All I'm saying is BB's should be bigger and would be VERY bad to lose one. worse than vanila, that they cost more, and that could give you a couple of events for GER to modernize your fleet, and build the next 4 BB's (the ones that would correspond to this decade), that would decrease your investment in other areas. Also, every admiralty would want one, military establishment is very traditional, adopting new ideas is easy to officers but very hard to change the way old almirals think, and those are the ones that really control the navy's.
Regarding even bigger battleships I have a rabidly drooling small Wilhelm II on my left shoulder and a little Tirpitz who is rubbing his hands in glee on my right shoulder, so...
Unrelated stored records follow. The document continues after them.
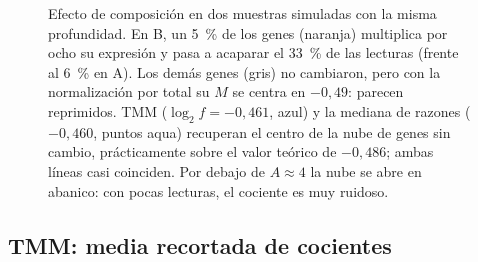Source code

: \begin{figure}[t]
\centering

\caption[El efecto de composición]{Efecto de composición en dos muestras simuladas con la misma profundidad. En B, un \SI{5}{\percent} de los genes (naranja) multiplica por ocho su expresión y pasa a acaparar el \SI{33}{\percent} de las lecturas (frente al \SI{6}{\percent} en A). Los demás genes (gris) no cambiaron, pero con la normalización por total su $M$ se centra en $-0{,}49$: parecen reprimidos. TMM ($\log_2 f=-0{,}461$, azul) y la mediana de razones ($-0{,}460$, puntos aqua) recuperan el centro de la nube de genes sin cambio, prácticamente sobre el valor teórico de $-0{,}486$; ambas líneas casi coinciden. Por debajo de $A\approx4$ la nube se abre en abanico: con pocas lecturas, el cociente es muy ruidoso.}
\label{fig:11-composicion}
\end{figure}

\subsection{TMM: media recortada de cocientes}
Wotan-class! Wotan-class! Wotan-class!
^^that's exactly what I'm thinking.
#1227 :
Here's some ideas generaly speaking on the german and french doctrines and the background on what lead to their development...
WOW
cool, needed a while to read that, it sounds great.
The germans later on get techs that I practicaly stole from the vanilla US doctrines, so they will get more combined arms later on. In the start the have some units which could be considered mechanized - 3 Cav/AC, 1 Inf/AC and 1 tank division.
French doctrine goes from wide front attacks to the fine-tuning of the armored breakthrough and the 'fanning-out' that follows it, evolving into a practice where the mechanized divisions are made out of brigades capable of independent operations.
^^Excelent
T-hiddemen's Wotan 14x18" guns
can you imagine the bang!!
Eddit: comas and removed a little line that I was not to sure about.